![]() |
Ilustrasi, para nelayan di Pulang Serangan. (Foto: Istimewa/chanel9.id) |
LAUT yang dulu tak bertepi kini menjelma daratan. Seakan menantang takdir, manusia merentangkan jembatan, menghubungkan pulau ke pulau, membangun peradaban di atas buih gelombang.
PIK dan PIS, dua nama yang berbeda, namun seperti pantulan
cermin satu sama lain. Pantai Indah Kapuk (PIK) di Jakarta (Banten) dan Pantai
Serangan (PIS) di Bali, dua kawasan yang lahir dari reklamasi.
PIK, tumbuh di pesisir Utara ibu kota, membentang megah
dengan hunian mewah, kafe-kafe modern, dan hamparan pasir putih buatan. PIS,
diam-diam berpotensi mengikutinya, dengan posisinya yang strategis di dekat
Bandara Ngurah Rai, menghadap samudra yang dulu liar, kini dijinakkan dengan
beton dan rancangan tata kota.
Jembatan menjadi saksi perjalanan waktu. Di PIK, jembatan
tol menghubungkan PIK-1 dan PIK-2, membelah perairan, mempermudah akses bagi
mereka yang mengejar kenyamanan urban. Di PIS, Jembatan Serangan menghubungkan
Pulau Bali dengan Pulau Serangan, seakan memberi tanda bahwa perubahan tak bisa
dihindari.
Namun, di sinilah paradoksnya. Apa yang terlihat sebagai
kemajuan, terkadang menyimpan pertanyaan-pertanyaan yang tak terjawab.

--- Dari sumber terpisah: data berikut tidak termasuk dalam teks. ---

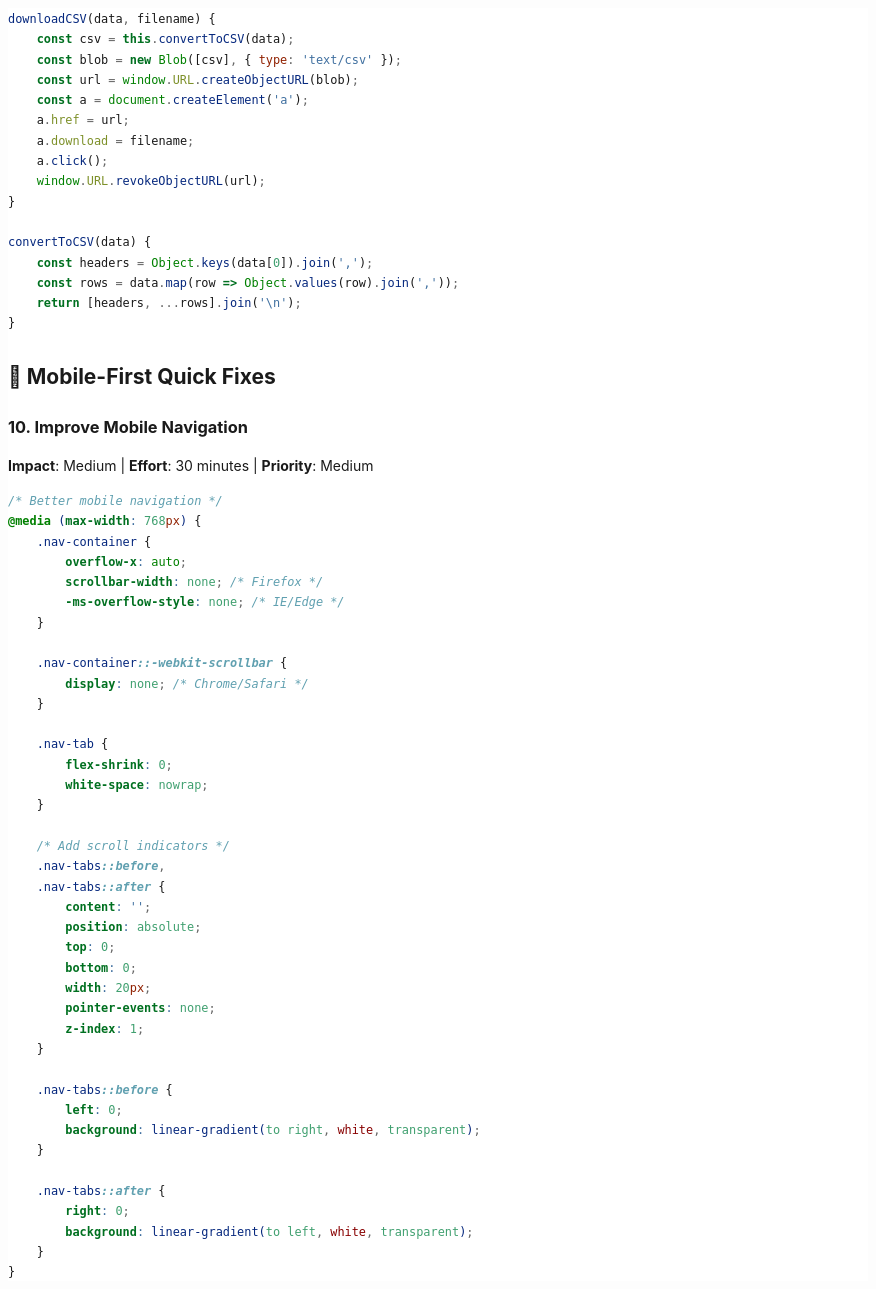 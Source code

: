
 ```javascript
downloadCSV(data, filename) {
    const csv = this.convertToCSV(data);
    const blob = new Blob([csv], { type: 'text/csv' });
    const url = window.URL.createObjectURL(blob);
    const a = document.createElement('a');
    a.href = url;
    a.download = filename;
    a.click();
    window.URL.revokeObjectURL(url);
}

convertToCSV(data) {
    const headers = Object.keys(data[0]).join(',');
    const rows = data.map(row => Object.values(row).join(','));
    return [headers, ...rows].join('\n');
}
```

## 📱 Mobile-First Quick Fixes

### 10. Improve Mobile Navigation
**Impact**: Medium | **Effort**: 30 minutes | **Priority**: Medium

```css
/* Better mobile navigation */
@media (max-width: 768px) {
    .nav-container {
        overflow-x: auto;
        scrollbar-width: none; /* Firefox */
        -ms-overflow-style: none; /* IE/Edge */
    }
    
    .nav-container::-webkit-scrollbar {
        display: none; /* Chrome/Safari */
    }
    
    .nav-tab {
        flex-shrink: 0;
        white-space: nowrap;
    }
    
    /* Add scroll indicators */
    .nav-tabs::before,
    .nav-tabs::after {
        content: '';
        position: absolute;
        top: 0;
        bottom: 0;
        width: 20px;
        pointer-events: none;
        z-index: 1;
    }
    
    .nav-tabs::before {
        left: 0;
        background: linear-gradient(to right, white, transparent);
    }
    
    .nav-tabs::after {
        right: 0;
        background: linear-gradient(to left, white, transparent);
    }
}
```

Jika PIK dan PIS terus berkembang sebagai kawasan eksklusif,
lalu bagaimana dengan masyarakat sekitar? Apa kontribusinya bagi Jakarta dan
Banten? Apa artinya bagi Bali yang sarat dengan spiritualitas dan kearifan
lokal?
Pura Sakenan, yang berdiri kokoh di Pulau Serangan,
menyaksikan perubahan ini dengan diam. Ombak yang dulu membawa para pemedek ke
pura kini beradu dengan gemuruh mesin mobil dan motor. Janji-janji tentang
lahan parkir, akses publik ke pantai, serta keseimbangan ekologi, masih
menggantung seperti awan mendung di cakrawala.
Di PIK, situasinya pun tak jauh berbeda. Pantai yang dahulu
bebas dinikmati, kini perlahan-lahan menjadi hak istimewa segelintir orang.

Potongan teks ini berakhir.